EXCERPTED RECORDS START

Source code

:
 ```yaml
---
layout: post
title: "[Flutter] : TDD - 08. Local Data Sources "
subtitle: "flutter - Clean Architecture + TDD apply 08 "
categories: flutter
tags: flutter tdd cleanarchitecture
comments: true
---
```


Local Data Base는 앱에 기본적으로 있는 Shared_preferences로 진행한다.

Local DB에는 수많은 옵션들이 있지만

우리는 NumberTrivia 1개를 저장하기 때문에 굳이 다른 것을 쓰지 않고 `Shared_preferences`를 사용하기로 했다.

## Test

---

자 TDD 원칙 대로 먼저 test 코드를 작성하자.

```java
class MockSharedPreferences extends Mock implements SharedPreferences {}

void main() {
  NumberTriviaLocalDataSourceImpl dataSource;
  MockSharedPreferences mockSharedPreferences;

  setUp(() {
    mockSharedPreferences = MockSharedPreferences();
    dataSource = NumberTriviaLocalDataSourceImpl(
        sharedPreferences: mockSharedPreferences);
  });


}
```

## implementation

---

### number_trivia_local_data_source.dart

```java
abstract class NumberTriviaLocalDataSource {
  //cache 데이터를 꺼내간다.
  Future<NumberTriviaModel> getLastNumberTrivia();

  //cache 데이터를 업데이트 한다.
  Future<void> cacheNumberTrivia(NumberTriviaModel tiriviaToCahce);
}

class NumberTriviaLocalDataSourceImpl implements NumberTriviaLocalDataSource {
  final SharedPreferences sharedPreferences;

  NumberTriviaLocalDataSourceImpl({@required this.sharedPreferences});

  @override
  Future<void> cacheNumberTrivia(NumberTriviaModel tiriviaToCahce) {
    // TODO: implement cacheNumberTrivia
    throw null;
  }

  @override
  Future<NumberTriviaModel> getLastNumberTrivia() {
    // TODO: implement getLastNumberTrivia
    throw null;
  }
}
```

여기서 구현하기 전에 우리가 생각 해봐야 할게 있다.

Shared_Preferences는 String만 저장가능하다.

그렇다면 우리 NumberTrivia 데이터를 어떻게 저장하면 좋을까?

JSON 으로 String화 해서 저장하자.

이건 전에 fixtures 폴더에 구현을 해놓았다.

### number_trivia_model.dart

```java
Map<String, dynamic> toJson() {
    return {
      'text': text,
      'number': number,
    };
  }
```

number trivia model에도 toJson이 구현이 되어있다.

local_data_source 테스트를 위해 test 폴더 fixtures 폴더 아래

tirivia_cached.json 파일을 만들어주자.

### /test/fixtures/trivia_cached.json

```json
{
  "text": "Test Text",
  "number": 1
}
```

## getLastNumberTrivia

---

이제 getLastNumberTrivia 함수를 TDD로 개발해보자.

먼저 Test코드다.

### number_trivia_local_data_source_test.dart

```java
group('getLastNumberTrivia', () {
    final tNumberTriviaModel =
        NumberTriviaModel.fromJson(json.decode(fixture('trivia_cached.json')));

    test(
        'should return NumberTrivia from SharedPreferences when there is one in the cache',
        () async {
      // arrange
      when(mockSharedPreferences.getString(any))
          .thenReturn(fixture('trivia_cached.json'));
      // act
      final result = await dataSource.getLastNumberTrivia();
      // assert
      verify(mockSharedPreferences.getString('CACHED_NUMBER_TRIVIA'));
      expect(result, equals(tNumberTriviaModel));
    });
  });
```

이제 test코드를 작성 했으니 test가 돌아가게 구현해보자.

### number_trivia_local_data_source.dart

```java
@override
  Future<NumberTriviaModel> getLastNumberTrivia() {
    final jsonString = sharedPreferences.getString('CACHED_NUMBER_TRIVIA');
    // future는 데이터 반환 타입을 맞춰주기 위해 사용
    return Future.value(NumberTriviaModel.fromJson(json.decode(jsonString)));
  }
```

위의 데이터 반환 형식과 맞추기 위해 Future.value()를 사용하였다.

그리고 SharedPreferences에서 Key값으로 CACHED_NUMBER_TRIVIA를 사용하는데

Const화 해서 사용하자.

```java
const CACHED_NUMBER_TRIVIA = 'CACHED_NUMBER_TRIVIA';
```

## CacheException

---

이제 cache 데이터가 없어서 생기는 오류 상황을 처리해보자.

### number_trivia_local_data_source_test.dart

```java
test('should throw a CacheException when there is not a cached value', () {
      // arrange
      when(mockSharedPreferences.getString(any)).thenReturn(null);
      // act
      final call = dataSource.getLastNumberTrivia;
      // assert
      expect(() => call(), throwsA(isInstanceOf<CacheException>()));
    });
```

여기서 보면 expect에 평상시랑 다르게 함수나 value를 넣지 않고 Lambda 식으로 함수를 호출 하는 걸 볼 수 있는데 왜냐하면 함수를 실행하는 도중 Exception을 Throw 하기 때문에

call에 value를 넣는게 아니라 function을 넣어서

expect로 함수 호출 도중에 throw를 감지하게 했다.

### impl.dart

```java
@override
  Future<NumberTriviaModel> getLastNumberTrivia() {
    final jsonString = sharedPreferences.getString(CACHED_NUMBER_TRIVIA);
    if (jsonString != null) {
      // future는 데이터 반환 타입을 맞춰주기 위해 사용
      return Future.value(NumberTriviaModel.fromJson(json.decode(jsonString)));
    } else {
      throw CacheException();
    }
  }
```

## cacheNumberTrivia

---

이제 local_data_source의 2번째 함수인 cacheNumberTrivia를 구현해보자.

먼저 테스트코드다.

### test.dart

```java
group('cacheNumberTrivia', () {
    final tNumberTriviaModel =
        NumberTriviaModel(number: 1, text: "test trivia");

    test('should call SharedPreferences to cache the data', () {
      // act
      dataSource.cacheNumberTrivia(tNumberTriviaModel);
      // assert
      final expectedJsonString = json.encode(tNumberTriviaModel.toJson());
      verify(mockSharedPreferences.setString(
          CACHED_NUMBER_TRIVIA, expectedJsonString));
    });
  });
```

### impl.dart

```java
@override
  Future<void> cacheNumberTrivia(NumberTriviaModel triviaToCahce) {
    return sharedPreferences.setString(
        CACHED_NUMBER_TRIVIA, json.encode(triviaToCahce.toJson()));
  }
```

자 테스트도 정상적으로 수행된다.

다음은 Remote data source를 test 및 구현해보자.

EXCERPTED RECORDS END

Could you count how many lines of the listing above contain the word "implements" and give only that number?

2